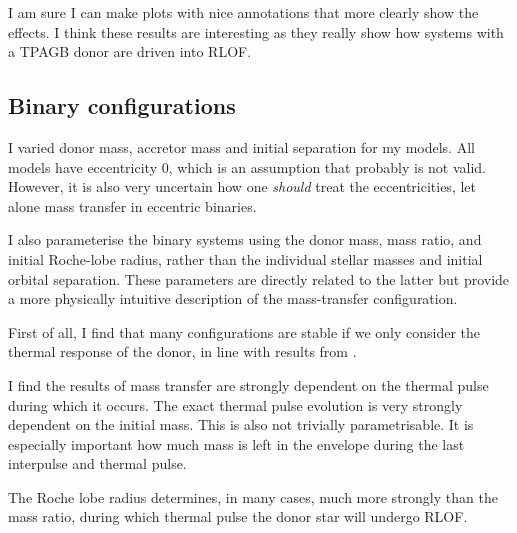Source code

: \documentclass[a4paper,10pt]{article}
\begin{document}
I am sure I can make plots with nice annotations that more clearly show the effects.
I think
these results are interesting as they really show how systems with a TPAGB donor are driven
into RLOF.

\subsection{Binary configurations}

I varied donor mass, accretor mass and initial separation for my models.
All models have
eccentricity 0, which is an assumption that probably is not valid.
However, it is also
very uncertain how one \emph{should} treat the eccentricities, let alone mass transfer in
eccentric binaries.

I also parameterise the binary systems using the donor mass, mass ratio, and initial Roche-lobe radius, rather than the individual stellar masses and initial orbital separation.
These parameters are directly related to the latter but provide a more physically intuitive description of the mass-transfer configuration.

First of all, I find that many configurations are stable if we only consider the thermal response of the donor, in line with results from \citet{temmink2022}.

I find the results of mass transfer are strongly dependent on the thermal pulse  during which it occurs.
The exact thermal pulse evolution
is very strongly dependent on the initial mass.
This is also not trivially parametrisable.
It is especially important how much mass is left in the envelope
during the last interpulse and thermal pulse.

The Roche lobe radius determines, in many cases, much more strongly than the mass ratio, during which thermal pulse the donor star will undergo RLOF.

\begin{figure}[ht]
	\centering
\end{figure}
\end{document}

Exercise prompt:
Find every line in the records that contains the word "show"; copy those lines.

Answer area:
I am sure I can make plots with nice annotations that more clearly show the effects.
these results are interesting as they really show how systems with a TPAGB donor are driven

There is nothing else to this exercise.